Exercise brief =
What lines of the material hold the string "interviews"? Pull each of them out.

Information provided =
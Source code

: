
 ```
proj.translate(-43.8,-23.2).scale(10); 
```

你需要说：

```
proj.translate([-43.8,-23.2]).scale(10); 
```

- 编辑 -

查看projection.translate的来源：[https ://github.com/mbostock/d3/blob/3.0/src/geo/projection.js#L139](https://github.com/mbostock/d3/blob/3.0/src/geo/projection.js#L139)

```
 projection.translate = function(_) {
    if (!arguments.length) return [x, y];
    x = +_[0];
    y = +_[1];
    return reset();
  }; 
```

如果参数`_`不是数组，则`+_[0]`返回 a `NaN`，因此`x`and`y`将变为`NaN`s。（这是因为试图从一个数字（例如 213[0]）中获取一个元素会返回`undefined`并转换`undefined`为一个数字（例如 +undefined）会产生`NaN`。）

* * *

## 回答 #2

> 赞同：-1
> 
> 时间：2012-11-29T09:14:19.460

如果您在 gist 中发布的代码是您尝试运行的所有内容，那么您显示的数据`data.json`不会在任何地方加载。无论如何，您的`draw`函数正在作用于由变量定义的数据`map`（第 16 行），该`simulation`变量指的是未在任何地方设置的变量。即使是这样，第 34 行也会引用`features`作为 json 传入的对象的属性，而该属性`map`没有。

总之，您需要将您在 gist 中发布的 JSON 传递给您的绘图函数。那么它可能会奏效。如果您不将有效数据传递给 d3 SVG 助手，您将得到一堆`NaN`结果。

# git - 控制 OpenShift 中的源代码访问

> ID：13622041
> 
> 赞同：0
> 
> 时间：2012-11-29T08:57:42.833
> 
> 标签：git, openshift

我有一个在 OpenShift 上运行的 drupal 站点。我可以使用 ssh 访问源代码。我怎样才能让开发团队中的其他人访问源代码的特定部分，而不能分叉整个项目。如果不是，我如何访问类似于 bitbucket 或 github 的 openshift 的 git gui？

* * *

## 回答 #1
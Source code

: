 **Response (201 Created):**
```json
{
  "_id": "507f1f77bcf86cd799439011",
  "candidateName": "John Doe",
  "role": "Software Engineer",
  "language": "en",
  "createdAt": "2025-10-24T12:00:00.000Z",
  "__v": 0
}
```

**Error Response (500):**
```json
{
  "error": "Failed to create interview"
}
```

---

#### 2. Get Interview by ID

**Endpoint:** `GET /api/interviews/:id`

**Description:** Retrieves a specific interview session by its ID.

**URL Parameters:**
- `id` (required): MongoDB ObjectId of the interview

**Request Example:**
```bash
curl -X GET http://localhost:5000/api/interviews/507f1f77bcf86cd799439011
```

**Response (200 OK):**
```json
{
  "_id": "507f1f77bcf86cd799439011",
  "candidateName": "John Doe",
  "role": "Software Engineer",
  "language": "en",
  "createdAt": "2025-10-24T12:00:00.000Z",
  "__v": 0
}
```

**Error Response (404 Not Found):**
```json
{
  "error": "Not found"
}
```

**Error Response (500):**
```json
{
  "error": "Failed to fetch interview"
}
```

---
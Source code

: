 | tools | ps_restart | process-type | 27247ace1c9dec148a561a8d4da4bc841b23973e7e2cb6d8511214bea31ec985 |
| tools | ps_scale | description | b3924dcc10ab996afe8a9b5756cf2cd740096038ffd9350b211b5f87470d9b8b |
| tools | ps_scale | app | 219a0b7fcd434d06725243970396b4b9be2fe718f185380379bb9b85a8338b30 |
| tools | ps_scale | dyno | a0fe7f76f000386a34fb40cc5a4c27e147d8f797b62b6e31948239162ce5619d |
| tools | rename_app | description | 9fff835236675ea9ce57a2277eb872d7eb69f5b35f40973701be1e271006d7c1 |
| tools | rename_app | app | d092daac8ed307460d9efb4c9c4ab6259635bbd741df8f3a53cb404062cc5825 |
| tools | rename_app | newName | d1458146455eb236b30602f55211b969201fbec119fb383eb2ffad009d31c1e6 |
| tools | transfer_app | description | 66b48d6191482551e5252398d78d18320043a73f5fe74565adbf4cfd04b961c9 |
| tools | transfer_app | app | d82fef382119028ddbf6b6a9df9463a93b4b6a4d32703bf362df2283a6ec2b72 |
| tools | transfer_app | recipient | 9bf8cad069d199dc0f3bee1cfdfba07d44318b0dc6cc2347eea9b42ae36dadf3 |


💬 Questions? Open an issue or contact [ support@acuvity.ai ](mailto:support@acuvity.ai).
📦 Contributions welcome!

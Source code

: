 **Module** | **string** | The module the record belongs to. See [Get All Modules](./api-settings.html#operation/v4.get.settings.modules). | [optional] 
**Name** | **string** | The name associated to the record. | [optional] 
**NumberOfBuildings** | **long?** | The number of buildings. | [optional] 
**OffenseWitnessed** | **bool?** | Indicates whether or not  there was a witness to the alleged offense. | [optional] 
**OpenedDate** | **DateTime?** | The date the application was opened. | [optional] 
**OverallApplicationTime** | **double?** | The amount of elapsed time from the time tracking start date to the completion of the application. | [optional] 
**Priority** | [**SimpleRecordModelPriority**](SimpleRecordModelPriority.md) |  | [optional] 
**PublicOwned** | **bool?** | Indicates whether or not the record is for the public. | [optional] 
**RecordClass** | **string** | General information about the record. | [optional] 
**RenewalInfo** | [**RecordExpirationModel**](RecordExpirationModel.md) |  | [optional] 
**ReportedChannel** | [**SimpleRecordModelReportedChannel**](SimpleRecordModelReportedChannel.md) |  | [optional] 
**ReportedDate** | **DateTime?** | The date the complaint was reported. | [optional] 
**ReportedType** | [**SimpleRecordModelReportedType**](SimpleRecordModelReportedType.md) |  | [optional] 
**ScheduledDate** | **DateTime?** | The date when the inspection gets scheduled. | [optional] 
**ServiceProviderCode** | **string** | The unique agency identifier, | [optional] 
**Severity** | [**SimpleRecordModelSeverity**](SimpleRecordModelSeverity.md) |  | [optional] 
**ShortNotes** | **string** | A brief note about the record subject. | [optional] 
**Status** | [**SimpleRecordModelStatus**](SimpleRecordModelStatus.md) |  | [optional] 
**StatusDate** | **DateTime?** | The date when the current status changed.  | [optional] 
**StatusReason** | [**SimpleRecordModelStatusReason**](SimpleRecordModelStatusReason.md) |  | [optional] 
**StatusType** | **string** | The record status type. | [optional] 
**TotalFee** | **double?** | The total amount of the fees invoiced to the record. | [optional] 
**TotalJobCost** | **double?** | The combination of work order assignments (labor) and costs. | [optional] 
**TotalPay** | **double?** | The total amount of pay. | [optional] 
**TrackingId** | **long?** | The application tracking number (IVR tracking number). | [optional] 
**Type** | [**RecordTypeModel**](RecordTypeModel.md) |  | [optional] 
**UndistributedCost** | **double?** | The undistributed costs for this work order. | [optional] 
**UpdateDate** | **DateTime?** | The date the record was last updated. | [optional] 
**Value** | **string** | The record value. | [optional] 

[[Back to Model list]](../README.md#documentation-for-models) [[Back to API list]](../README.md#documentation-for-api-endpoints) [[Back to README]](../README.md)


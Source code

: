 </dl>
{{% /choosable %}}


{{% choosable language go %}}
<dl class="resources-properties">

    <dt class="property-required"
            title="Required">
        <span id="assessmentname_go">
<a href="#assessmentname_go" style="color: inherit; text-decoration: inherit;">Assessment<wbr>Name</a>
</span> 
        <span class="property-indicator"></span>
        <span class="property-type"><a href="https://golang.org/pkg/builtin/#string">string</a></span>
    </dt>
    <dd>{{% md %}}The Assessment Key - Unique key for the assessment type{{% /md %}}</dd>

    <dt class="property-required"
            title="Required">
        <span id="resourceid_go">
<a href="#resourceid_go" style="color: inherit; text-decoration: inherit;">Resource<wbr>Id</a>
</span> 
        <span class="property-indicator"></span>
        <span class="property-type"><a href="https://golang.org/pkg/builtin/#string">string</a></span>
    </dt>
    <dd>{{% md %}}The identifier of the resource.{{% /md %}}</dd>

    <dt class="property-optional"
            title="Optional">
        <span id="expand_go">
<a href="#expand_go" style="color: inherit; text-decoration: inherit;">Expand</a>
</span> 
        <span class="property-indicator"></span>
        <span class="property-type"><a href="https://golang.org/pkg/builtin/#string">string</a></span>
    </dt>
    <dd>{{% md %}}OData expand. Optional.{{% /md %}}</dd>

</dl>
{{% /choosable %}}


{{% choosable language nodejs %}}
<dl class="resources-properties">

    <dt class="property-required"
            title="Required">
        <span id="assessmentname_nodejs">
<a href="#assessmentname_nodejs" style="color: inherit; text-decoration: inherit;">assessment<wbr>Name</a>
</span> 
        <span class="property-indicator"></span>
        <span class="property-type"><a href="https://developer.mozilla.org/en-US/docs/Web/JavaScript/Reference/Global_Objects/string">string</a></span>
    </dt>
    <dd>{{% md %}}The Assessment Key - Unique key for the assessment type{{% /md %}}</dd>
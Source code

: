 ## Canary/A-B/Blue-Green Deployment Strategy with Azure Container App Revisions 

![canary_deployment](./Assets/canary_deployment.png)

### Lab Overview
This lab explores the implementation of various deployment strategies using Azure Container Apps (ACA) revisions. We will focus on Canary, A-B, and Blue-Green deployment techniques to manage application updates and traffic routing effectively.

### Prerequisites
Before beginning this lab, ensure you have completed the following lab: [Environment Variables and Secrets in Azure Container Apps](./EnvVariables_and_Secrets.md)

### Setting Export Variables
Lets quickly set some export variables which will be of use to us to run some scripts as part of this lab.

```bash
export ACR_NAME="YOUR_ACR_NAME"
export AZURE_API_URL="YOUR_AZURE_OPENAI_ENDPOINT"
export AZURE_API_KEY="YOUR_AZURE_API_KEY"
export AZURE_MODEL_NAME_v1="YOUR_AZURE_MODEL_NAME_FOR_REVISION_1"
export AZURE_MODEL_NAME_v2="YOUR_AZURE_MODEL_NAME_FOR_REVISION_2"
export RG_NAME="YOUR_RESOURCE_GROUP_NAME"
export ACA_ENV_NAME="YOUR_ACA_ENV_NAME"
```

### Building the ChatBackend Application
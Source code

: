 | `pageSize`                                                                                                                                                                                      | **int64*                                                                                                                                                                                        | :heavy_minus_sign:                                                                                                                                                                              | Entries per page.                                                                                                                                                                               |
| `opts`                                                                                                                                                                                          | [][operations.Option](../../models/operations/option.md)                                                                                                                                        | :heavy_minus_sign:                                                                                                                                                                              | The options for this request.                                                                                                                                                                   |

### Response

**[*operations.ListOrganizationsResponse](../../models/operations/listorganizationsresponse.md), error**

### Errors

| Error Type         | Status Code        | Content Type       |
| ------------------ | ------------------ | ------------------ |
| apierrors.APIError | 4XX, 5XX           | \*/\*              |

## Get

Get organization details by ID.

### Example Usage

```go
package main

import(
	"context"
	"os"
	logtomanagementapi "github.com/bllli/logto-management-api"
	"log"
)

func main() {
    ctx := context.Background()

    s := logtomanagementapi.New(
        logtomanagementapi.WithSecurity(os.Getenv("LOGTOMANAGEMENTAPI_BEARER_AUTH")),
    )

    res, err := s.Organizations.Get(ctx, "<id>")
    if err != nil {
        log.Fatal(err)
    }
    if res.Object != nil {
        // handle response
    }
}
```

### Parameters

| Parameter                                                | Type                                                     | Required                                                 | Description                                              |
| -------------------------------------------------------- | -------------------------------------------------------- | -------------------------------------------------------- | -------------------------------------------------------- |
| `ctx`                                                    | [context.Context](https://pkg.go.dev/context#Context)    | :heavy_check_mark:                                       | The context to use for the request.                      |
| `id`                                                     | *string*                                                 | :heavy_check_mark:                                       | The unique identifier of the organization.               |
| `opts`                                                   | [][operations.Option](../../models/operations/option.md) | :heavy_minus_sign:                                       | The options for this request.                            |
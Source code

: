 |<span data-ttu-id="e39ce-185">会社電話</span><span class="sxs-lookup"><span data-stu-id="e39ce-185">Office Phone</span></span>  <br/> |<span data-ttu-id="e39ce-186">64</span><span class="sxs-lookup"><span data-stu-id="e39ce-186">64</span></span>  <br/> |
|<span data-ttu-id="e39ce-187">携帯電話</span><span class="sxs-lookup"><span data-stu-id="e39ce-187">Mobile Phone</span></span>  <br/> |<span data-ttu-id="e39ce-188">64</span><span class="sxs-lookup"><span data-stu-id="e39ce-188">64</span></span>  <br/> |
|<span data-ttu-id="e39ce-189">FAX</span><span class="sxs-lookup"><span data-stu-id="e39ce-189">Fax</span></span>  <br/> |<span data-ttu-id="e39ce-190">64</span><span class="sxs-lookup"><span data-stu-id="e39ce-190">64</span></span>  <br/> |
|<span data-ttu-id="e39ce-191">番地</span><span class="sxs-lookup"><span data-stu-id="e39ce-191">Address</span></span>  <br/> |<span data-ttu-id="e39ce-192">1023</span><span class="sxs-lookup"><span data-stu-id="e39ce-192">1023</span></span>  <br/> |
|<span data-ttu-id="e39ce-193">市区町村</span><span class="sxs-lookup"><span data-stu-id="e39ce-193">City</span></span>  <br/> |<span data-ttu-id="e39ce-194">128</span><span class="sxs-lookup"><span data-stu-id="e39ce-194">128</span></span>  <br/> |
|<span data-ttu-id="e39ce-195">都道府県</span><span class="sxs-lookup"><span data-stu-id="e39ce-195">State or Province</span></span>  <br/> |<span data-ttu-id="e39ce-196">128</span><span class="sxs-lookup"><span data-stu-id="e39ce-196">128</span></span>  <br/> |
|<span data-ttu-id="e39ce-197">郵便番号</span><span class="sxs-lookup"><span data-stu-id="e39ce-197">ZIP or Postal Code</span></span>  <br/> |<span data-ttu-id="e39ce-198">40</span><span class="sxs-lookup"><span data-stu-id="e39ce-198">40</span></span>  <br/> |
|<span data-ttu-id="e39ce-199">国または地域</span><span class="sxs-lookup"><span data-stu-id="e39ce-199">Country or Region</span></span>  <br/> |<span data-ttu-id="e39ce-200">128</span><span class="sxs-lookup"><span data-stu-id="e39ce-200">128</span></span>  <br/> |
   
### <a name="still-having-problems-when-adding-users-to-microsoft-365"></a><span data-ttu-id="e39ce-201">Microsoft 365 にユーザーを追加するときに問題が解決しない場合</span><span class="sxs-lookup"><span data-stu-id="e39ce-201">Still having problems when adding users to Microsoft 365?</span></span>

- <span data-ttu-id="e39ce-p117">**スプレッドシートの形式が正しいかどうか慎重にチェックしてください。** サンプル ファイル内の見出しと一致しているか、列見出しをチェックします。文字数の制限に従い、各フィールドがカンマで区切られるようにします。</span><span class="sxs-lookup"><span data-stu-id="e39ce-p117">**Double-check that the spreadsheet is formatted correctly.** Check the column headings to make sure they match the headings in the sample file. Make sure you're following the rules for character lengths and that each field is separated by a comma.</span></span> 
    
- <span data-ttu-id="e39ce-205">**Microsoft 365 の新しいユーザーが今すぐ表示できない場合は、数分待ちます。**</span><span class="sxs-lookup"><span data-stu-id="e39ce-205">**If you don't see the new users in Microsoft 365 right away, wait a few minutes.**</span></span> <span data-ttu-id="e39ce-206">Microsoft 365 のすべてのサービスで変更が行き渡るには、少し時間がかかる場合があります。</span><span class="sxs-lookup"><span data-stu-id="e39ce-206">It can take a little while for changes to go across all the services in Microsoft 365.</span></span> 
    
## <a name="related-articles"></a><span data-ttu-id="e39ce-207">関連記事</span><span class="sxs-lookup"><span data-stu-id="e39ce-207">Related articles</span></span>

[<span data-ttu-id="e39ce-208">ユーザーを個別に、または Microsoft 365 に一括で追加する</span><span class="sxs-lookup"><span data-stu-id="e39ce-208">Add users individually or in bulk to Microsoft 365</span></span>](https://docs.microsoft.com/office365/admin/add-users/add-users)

Solution below =
**Endpoint:** `GET /api/interviews/:id`
curl -X GET http://localhost:5000/api/interviews/507f1f77bcf86cd799439011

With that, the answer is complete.